Coherent Spectroscopy on Quantum Wires

  • M. Bayer
  • T. Baars
  • W. Braun
  • A. Forchel


Low-dimensional semiconductor structures have attracted strong attention during the past two decades [1]. These developments were driven both by the expectation of novel physical phenomena in these structures and by their large application potential. While for quantum wells a detailed understanding of the electronic properties has already been obtained, for quantum wires and quantum dots there is still a considerable lack of knowledge.

In particular, the kinetic processes in these structures have not been very well understood up to now. The spectroscopic technique of four-wave mixing (FWM) has been shown to be a very elegant technique to provide insight into these processes [2, 3, 4]. Most of these studies, however, were done on three- and two-dimensional semiconductor structures. Here we extend these studies to the case of quantum wires. Further, FWM experiments are not capable of giving insight into the carrier dynamics, but they also give insight into the excitonic structure through the observation of quantum beats. In this article we want to review our FWM experiments performed during the last few years and to compare them to studies reported in the literature. For a systematic understanding of the effects of confinement and of dimensionality the size dependence of the physical properties has to be studied experimentally.
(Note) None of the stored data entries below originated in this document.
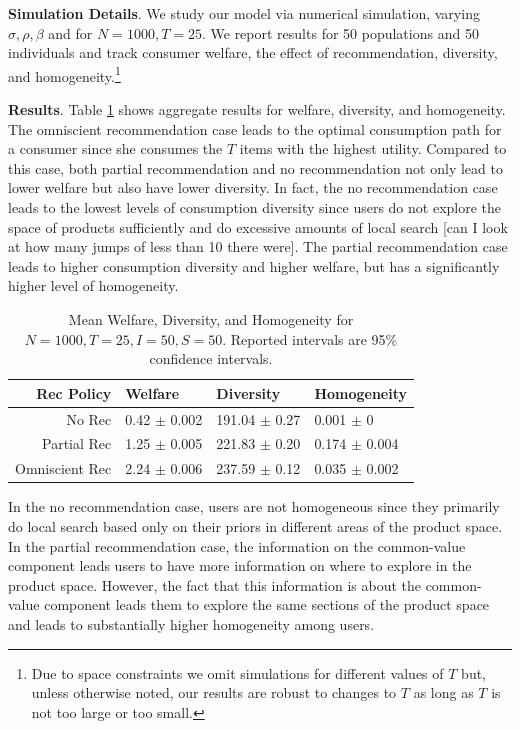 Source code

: \documentclass[sigconf]{acmart}
\begin{document}
\par
\noindent \textbf{Simulation Details}. We study our model via numerical simulation, varying $\sigma, \rho, \beta$ and for $N = 1000, T = 25$. We report results for 50 populations and 50 individuals and track consumer welfare, the effect of recommendation, diversity, and homogeneity.\footnote{Due to space constraints we omit simulations for different values of $T$ but, unless otherwise noted, our results are robust to changes to $T$ as long as $T$ is not too large or too small.}
\par
\noindent \textbf{Results}. Table \ref{table:agg_results} shows aggregate results for welfare, diversity, and homogeneity. The omniscient recommendation case leads to the optimal consumption path for a consumer since she consumes the $T$ items with the highest utility. Compared to this case, both partial recommendation and no recommendation not only lead to lower welfare but also have lower diversity. In fact, the no recommendation case leads to the lowest levels of consumption diversity since users do not explore the space of products sufficiently and do excessive amounts of local search [can I look at how many jumps of less than 10 there were]. The partial recommendation case leads to higher consumption diversity and higher welfare, but has a significantly higher level of homogeneity.

\begin{table}[ht]
\centering
\begin{tabular}{rlll}
  \hline
Rec Policy & Welfare & Diversity & Homogeneity \\ 
  \hline
No Rec & 0.42 $\pm$ 0.002 & 191.04 $\pm$ 0.27 & 0.001 $\pm$ 0 \\ 
Partial Rec & 1.25 $\pm$ 0.005 & 221.83 $\pm$ 0.20 & 0.174 $\pm$ 0.004 \\ 
Omniscient Rec & 2.24 $\pm$ 0.006 & 237.59 $\pm$ 0.12 & 0.035 $\pm$ 0.002 \\ 
   \hline
\end{tabular}
\caption{Mean Welfare, Diversity, and Homogeneity for $N = 1000, T = 25, I = 50, S = 50$. Reported intervals are 95\% confidence intervals.}
\label{table:agg_results}
\end{table}

In the no recommendation case, users are not homogeneous since they primarily do local search based only on their priors in different areas of the product space. In the partial recommendation case, the information on the common-value component leads users to have more information on where to explore in the product space. However, the fact that this information is about the common-value component leads them to explore the same sections of the product space and leads to substantially higher homogeneity among users.
\end{document}
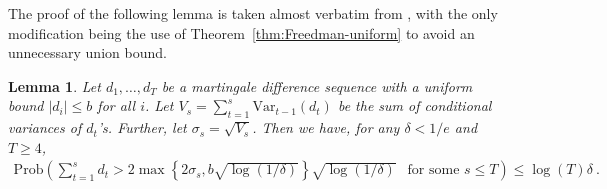 \documentclass{article}
\newtheorem{lemma}{Lemma}
\newcommand{\var}{\text{Var}}
\newcommand{\Prob}[1]{{\mathrm{Prob} \left(#1\right)}}
\begin{document}
The proof of the following lemma is taken almost verbatim from \cite{bartlett2008high}, with the only modification being the use of Theorem~\ref{thm:Freedman-uniform} to avoid an unnecessary union bound.
\begin{lemma}
\label{lem:fromFreedman}
Let $d_1,\ldots,d_T$ be a martingale difference sequence with a uniform bound $|d_i| \leq b$ for all $i$. Let
$V_s = \sum_{t=1}^s \var_{t-1} (d_t)$ be the sum of conditional variances of $d_t$'s. Further, let $\sigma_s = \sqrt{V_s}$.
Then we have, for any $\delta < 1/e$ and $T \ge 4$,
\begin{align}
\Prob{ \sum_{t=1}^s d_t > 2 \max\left\{ 2 \sigma_s, b\sqrt{\log(1/\delta)} \right\} \sqrt{\log(1/\delta)}  ~~\mbox{ for some } s\leq T} \le \log(T) \delta\ .
\end{align}
\end{lemma}
\end{document}
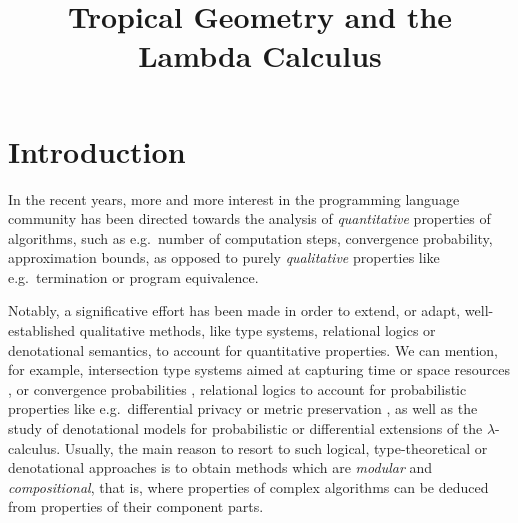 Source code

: \documentclass[conference]{IEEEtran}
\begin{document}
\title{Tropical Geometry and the Lambda Calculus}

\author{
\and
{}
}

\maketitle

\begin{abstract}

\end{abstract}

\begin{IEEEkeywords}
\end{IEEEkeywords}

\section{Introduction}

In the recent years, more and more interest in the programming language community has been directed towards the analysis of \emph{quantitative} properties of algorithms, such as e.g.~number of computation steps, convergence probability, 
approximation bounds, 
as opposed to purely \emph{qualitative} properties like e.g.~termination or program equivalence. 

Notably, a significative effort has been made in order to extend, or adapt, well-established qualitative methods, like type systems, relational logics or denotational semantics, to account for quantitative properties. We can mention, for example, 
intersection type systems aimed at capturing time or space resources \cite{Beniamino}, or convergence probabilities \cite{UgoBreuvart, LICS2022},  relational logics to account for probabilistic properties like e.g.~differential privacy \cite{Barthes} or metric preservation \cite{Reed2010, dallago}, as well as the study of denotational models for 
probabilistic \cite{PCOH, QBS} or differential \cite{difflambda} extensions of the $\lambda$-calculus. 
Usually, the main reason to resort to such logical, type-theoretical or denotational approaches is to obtain methods which are \emph{modular} and \emph{compositional}, that is, where properties of complex algorithms can be deduced from properties of their component parts.   
\end{document}
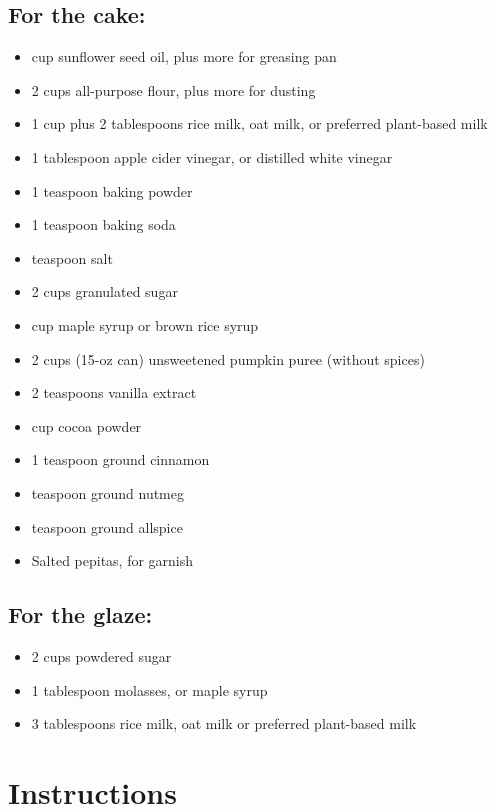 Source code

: \documentclass[12pt]{article}
\begin{document}
\begin{multicols}{2}
\subsection{For the cake:}
\begin{itemize}
    \item {} cup sunflower seed oil, plus more for greasing pan
    \item 2 cups all-purpose flour, plus more for dusting
    \item 1 cup plus 2 tablespoons rice milk, oat milk, or preferred plant-based milk
    \item 1 tablespoon apple cider vinegar, or distilled white vinegar
    \item 1 teaspoon baking powder
    \item 1 teaspoon baking soda
    \item {} teaspoon salt
    \item 2 cups granulated sugar
    \item {} cup maple syrup or brown rice syrup
    \item 2 cups (15-oz can) unsweetened pumpkin puree (without spices)
    \item 2 teaspoons vanilla extract
    \item {} cup cocoa powder
    \item 1 teaspoon ground cinnamon
    \item {} teaspoon ground nutmeg
    \item {} teaspoon ground allspice
    \item Salted pepitas, for garnish
\end{itemize}

\subsection{For the glaze:}
\begin{itemize}
    \item 2 cups powdered sugar
    \item 1 tablespoon molasses, or maple syrup
    \item 3 tablespoons rice milk, oat milk or preferred plant-based milk
\end{itemize}
\end{multicols}

\newpage

\section{Instructions}
\end{document}
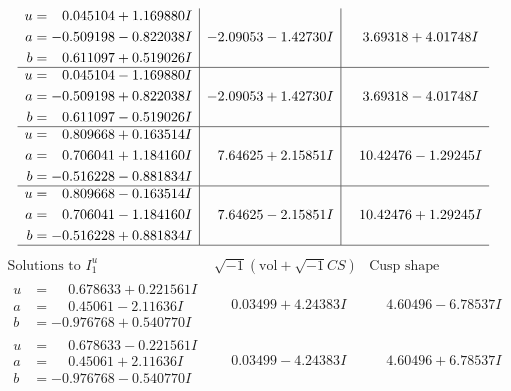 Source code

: \documentclass[1p]{elsarticle_modified}
\theoremstyle{definition}
\newcommand{\I}{\sqrt{-1}}
\begin{document}
$$\begin{array}{c|c|c}
\begin{aligned}
u &= \phantom{-}0.045104 + 1.169880 I \\
a &= -0.509198 - 0.822038 I \\
b &= \phantom{-}0.611097 + 0.519026 I\end{aligned}
 & -2.09053 - 1.42730 I & \phantom{-}3.69318 + 4.01748 I \\ \hline\begin{aligned}
u &= \phantom{-}0.045104 - 1.169880 I \\
a &= -0.509198 + 0.822038 I \\
b &= \phantom{-}0.611097 - 0.519026 I\end{aligned}
 & -2.09053 + 1.42730 I & \phantom{-}3.69318 - 4.01748 I \\ \hline\begin{aligned}
u &= \phantom{-}0.809668 + 0.163514 I \\
a &= \phantom{-}0.706041 + 1.184160 I \\
b &= -0.516228 - 0.881834 I\end{aligned}
 & \phantom{-}7.64625 + 2.15851 I & \phantom{-}10.42476 - 1.29245 I \\ \hline\begin{aligned}
u &= \phantom{-}0.809668 - 0.163514 I \\
a &= \phantom{-}0.706041 - 1.184160 I \\
b &= -0.516228 + 0.881834 I\end{aligned}
 & \phantom{-}7.64625 - 2.15851 I & \phantom{-}10.42476 + 1.29245 I\\
 \hline 
 \end{array}$$\newpage$$\begin{array}{c|c|c}  
\text{Solutions to }I^u_{1}& \I (\text{vol} + \sqrt{-1}CS) & \text{Cusp shape}\\
 \hline 
\begin{aligned}
u &= \phantom{-}0.678633 + 0.221561 I \\
a &= \phantom{-}0.45061 - 2.11636 I \\
b &= -0.976768 + 0.540770 I\end{aligned}
 & \phantom{-}0.03499 + 4.24383 I & \phantom{-}4.60496 - 6.78537 I \\ \hline\begin{aligned}
u &= \phantom{-}0.678633 - 0.221561 I \\
a &= \phantom{-}0.45061 + 2.11636 I \\
b &= -0.976768 - 0.540770 I\end{aligned}
 & \phantom{-}0.03499 - 4.24383 I & \phantom{-}4.60496 + 6.78537 I \\ \hline\begin{aligned}

\end{aligned}
\end{array}$$
\end{document}
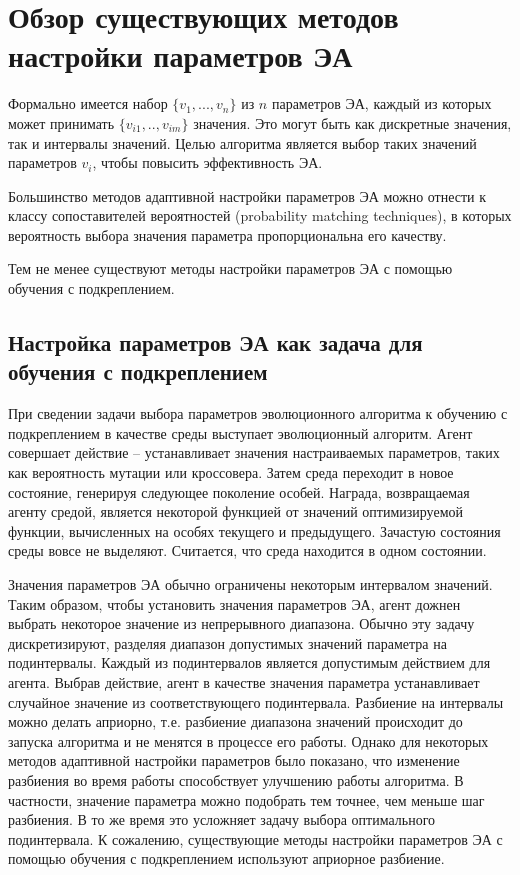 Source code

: \section{Обзор существующих методов настройки параметров ЭА}

Формально имеется набор $\{v_1, ..., v_n\}$ из $n$ параметров ЭА, каждый из которых может принимать $\{v_{i1}, .., v_{im}\}$ значения. Это могут быть как дискретные значения, так и интервалы значений. Целью алгоритма является выбор таких значений параметров $v_i$, чтобы повысить эффективность ЭА.

Большинство методов адаптивной настройки параметров ЭА можно отнести к классу сопоставителей вероятностей (probability matching techniques), в которых вероятность выбора значения параметра пропорциональна его качеству.

Тем не менее существуют методы настройки параметров ЭА с помощью обучения с подкреплением. 

\subsection{Настройка параметров ЭА как задача для обучения с подкреплением}

При сведении задачи выбора параметров эволюционного алгоритма к обучению с подкреплением в качестве среды выступает эволюционный алгоритм. Агент совершает действие -- устанавливает значения настраиваемых параметров, таких как вероятность мутации или кроссовера. Затем среда переходит в новое состояние, генерируя следующее поколение особей. Награда, возвращаемая агенту средой, является некоторой функцией от значений оптимизируемой функции, вычисленных на особях текущего и предыдущего. Зачастую состояния среды вовсе не выделяют. Считается, что среда находится в одном состоянии.

Значения параметров ЭА обычно ограничены некоторым интервалом значений. Таким образом, чтобы установить значения параметров ЭА, агент дожнен выбрать некоторое значение из непрерывного диапазона. Обычно эту задачу дискретизируют, разделяя диапазон допустимых значений параметра на подинтервалы. Каждый из подинтервалов является допустимым действием для агента. Выбрав действие, агент в качестве значения параметра устанавливает случайное значение из соответствующего подинтервала. Разбиение на интервалы можно делать априорно, т.е. разбиение диапазона значений происходит до запуска алгоритма и не менятся в процессе его работы. Однако для некоторых методов адаптивной настройки параметров было показано, что изменение разбиения во время работы способствует улучшению работы алгоритма. В частности, значение параметра можно подобрать тем точнее, чем меньше шаг разбиения. В то же время это усложняет задачу выбора оптимального подинтервала. К сожалению,  существующие методы настройки параметров ЭА с помощью обучения с подкреплением используют априорное разбиение.

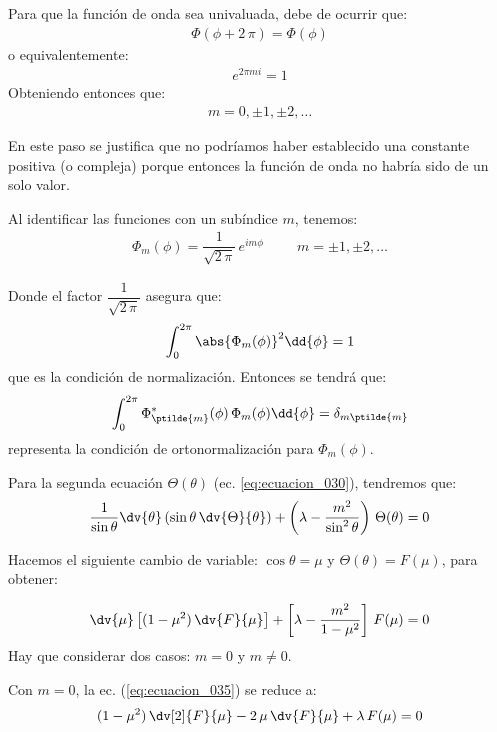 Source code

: Para que la función de onda sea univaluada, debe de ocurrir que:
\begin{align}
\Phi(\phi +  2 \, \pi) = \Phi(\phi)
\label{eq:ecuacion_031}
\end{align}
o equivalentemente:
\begin{align*}
e^{2 \pi m i} = 1
\end{align*}
Obteniendo entonces que:
\begin{align*}
m = 0, \pm 1, \pm 2, \ldots
\end{align*}

En este paso se justifica que no podríamos haber establecido una constante positiva (o compleja) porque entonces la función de onda no habría sido de un solo valor.
\par
Al identificar las funciones con un subíndice $m$, tenemos:
\begin{align}
\Phi_{m}(\phi) = \dfrac{1}{\sqrt{2 \, \pi}} \, e^{i m \phi} \hspace{1cm} m = \pm 1, \pm 2, \ldots
\label{eq:ecuacion_032}
\end{align}

Donde el factor $\dfrac{1}{\sqrt{2 \, \pi}}$ asegura que:
\begin{align*}
\int_{0}^{2 \pi} \abs{\Phi_{m}(\phi)}^{2} \dd{\phi} = 1
\end{align*}
que es la condición de normalización. Entonces se tendrá que:
\begin{align}
\int_{0}^{2 \pi} \Phi_{\ptilde{m}}^{*}(\phi) \, \Phi_{m}(\phi) \dd{\phi} = \delta_{m \ptilde{m}}
\label{eq:ecuacion_033}
\end{align}
representa la condición de ortonormalización para $\Phi_{m}(\phi)$.
\par
Para la segunda ecuación $\Theta (\theta)$ (ec. \ref{eq:ecuacion_030}), tendremos que:
\begin{align}
\dfrac{1}{\sin \theta} \dv{\theta} \left( \sin \theta \, \dv{\Theta}{\theta} \right) + \left( \lambda - \dfrac{m^{2}}{\sin^{2} \theta} \right) \, \Theta (\theta) = 0
\label{eq:ecuacion_034}
\end{align}

Hacemos el siguiente cambio de variable: $\cos \theta = \mu$ y $\Theta(\theta) = F(\mu)$, para obtener:

\begin{align}
\dv{\mu} \left[ (1 - \mu^{2}) \, \dv{F}{\mu} \right] + \left[ \lambda - \dfrac{m^{2}}{1 - \mu^{2}} \right] \, F(\mu) = 0
\label{eq:ecuacion_035}
\end{align}
Hay que considerar dos casos: $m = 0$ y $m \neq 0$. 
\par
Con $m = 0$, la ec. (\ref{eq:ecuacion_035}) se reduce a:
\begin{align}
(1 - \mu^{2}) \, \dv[2]{F}{\mu} - 2  \, \mu \, \dv{F}{\mu} + \lambda \, F(\mu) = 0
\label{eq:ecuacion_036}
\end{align}

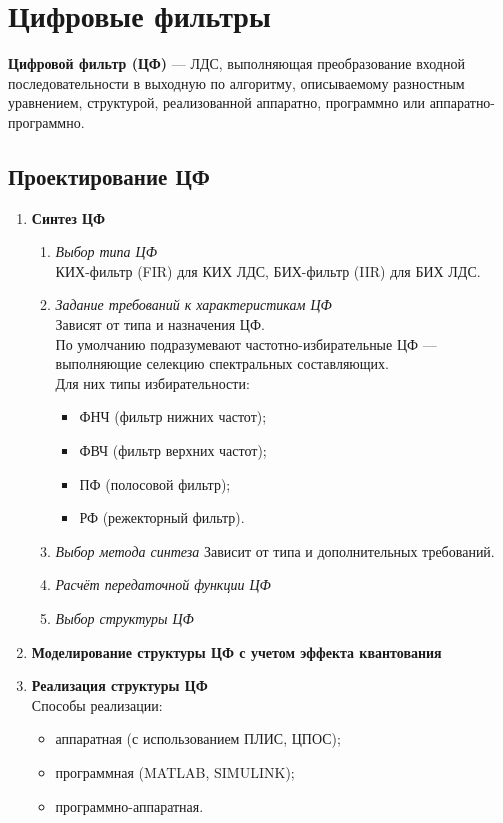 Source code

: \documentclass[a4paper, 14pt]{extarticle}
\begin{document}
\section{Цифровые фильтры}
\textbf{Цифровой фильтр (ЦФ)} --- ЛДС, выполняющая преобразование входной последовательности в выходную по алгоритму, описываемому разностным уравнением, структурой, реализованной аппаратно, программно или аппаратно-программно.

\subsection{Проектирование ЦФ}
\begin{enumerate}
    \item \textbf{Синтез ЦФ}
        \begin{enumerate}
            \item \textit{Выбор типа ЦФ}\\
                КИХ-фильтр (FIR) для КИХ ЛДС, БИХ-фильтр (IIR) для БИХ ЛДС.
            \item \textit{Задание требований к характеристикам ЦФ}\\
                Зависят от типа и назначения ЦФ.\\
                По умолчанию подразумевают частотно-избирательные ЦФ --- выполняющие селекцию спектральных составляющих. \\
                Для них типы избирательности:
                \begin{itemize}
                    \item ФНЧ (фильтр нижних частот);
                    \item ФВЧ (фильтр верхних частот);
                    \item ПФ (полосовой фильтр);
                    \item РФ (режекторный фильтр).
                \end{itemize}
            \item \textit{Выбор метода синтеза}
                Зависит от типа и дополнительных требований.
            \item \textit{Расчёт передаточной функции ЦФ}
            \item \textit{Выбор структуры ЦФ}
        \end{enumerate}
    \item \textbf{Моделирование структуры ЦФ с учетом эффекта квантования}
    \item \textbf{Реализация структуры ЦФ}\\
        Способы реализации:
        \begin{itemize}
            \item аппаратная (с использованием ПЛИС, ЦПОС);
            \item программная (MATLAB, SIMULINK);
            \item программно-аппаратная.
        \end{itemize}
\end{enumerate}
\end{document}
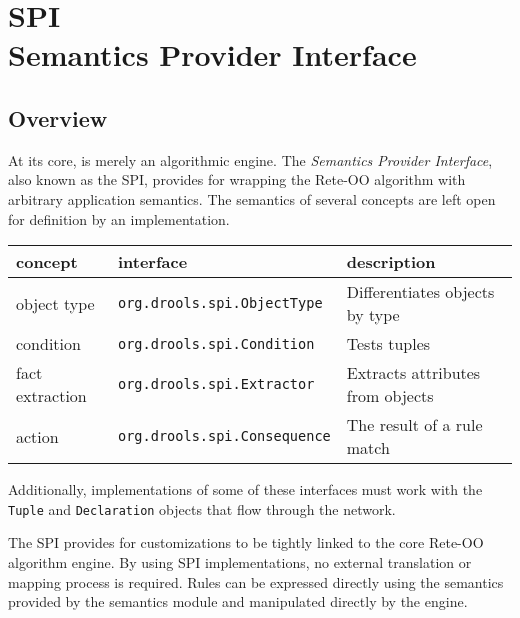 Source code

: \chapter[Semantics Provider Interface]{SPI\\\normalsize{Semantics Provider Interface}}

\section{Overview}

At its core, \drools{} is merely an algorithmic engine. The 
\emph{Semantics Provider Interface}, also known as the SPI,
provides for wrapping the \drools{} Rete-OO algorithm with
arbitrary application semantics. The semantics of several concepts are
left open for definition by an implementation.

\medskip

\begin{center}
  \begin{tabular}{|l|l|p{120pt}|}
    \hline
      \textsf{concept} & \textsf{interface} & \textsf{description} \\
    \hline
    \hline
      \footnotesize{object type} %
        & \texttt{\footnotesize{org.drools.spi.ObjectType}} %
        & \footnotesize{Differentiates objects by type} \\
    \hline
      \footnotesize{condition} %
        & \texttt{\footnotesize{org.drools.spi.Condition}} %
        & \footnotesize{Tests tuples}\\
    \hline
      \footnotesize{fact extraction} %
        & \texttt{\footnotesize{org.drools.spi.Extractor}} %
        & \footnotesize{Extracts attributes from objects} \\
    \hline
      \footnotesize{action} %
        & \texttt{\footnotesize{org.drools.spi.Consequence}} %
        & \footnotesize{The result of a rule match}\\
    \hline
  \end{tabular}
\end{center}

\medskip

Additionally, implementations of some of these interfaces must work
with the \verb|Tuple| and \verb|Declaration| objects that flow 
through the network.  

The SPI provides for \drools{} customizations to be tightly linked to
the core Rete-OO algorithm engine.  By using SPI implementations, no
external translation or mapping process is required.  Rules can be
expressed directly using the semantics provided by the semantics module
and manipulated directly by the engine.

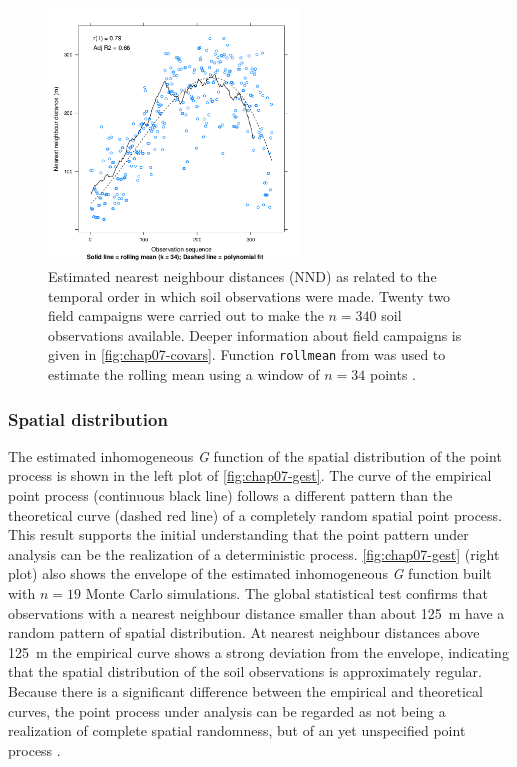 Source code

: \begin{figure}[!ht]
\centering
\includegraphics[trim=0mm 0mm 0mm 12mm, clip=true, width = 0.6\textwidth]{fig/chap07-nndistG}
\caption[Nearest neighbour distances and the order of soil observation.]{Estimated nearest neighbour distances 
(NND) as related to the temporal order in which soil observations were made. Twenty two field campaigns were 
carried out to make the $n = 340$ soil observations available. Deeper information about field campaigns is 
given in \autoref{fig:chap07-covars}. Function \texttt{rollmean} from  was used to estimate the 
rolling mean using a window of $n = 34$ points \cite{ZeileisEtAl2005}.}
\label{fig:chap07-nndistG}
\end{figure}

\subsubsection{Spatial distribution}

The estimated inhomogeneous \emph{G} function of the spatial distribution of the point process is shown in the 
left plot of \autoref{fig:chap07-gest}. The curve of the empirical point process (continuous black line) 
follows a different pattern than the theoretical curve (dashed red line) of a completely random spatial point 
process. This result supports the initial understanding that the point pattern under analysis can be the 
realization of a deterministic process. \autoref{fig:chap07-gest} (right plot) also shows the envelope of the 
estimated inhomogeneous \emph{G} function built with $n = 19$ Monte Carlo simulations. The global statistical 
test confirms that observations with a nearest neighbour distance smaller than about \SI{125}{\m} have a 
random pattern of spatial distribution. At nearest neighbour distances above \SI{125}{\m} the empirical curve 
shows a strong deviation from the envelope, indicating that the spatial distribution of the soil observations 
is approximately regular. Because there is a significant difference between the empirical and theoretical 
curves, the point process under analysis can be regarded as not being a realization of complete spatial 
randomness, but of an yet unspecified point process \cite{Baddeley2010}.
This possibility is offered by the fabrication of nanostructures by lithographic techniques, which permit one to vary both size and shape of the structures. Here we have investigated InGaAs/GaAs quantum wires fabricated by patterning of quantum well structures by means of FWM.

The chapter is organized as follows: First we will present the results of linear spectroscopic studies on quantum wire structures, and we describe the experimental setup used for the FWM studies. In Section 8.2 we report on the exciton structure in the one-dimensional structure as determined from quantum beat spectroscopy. Section S.3 will be devoted to the study of the scattering of excitons by either phonons or by excitons.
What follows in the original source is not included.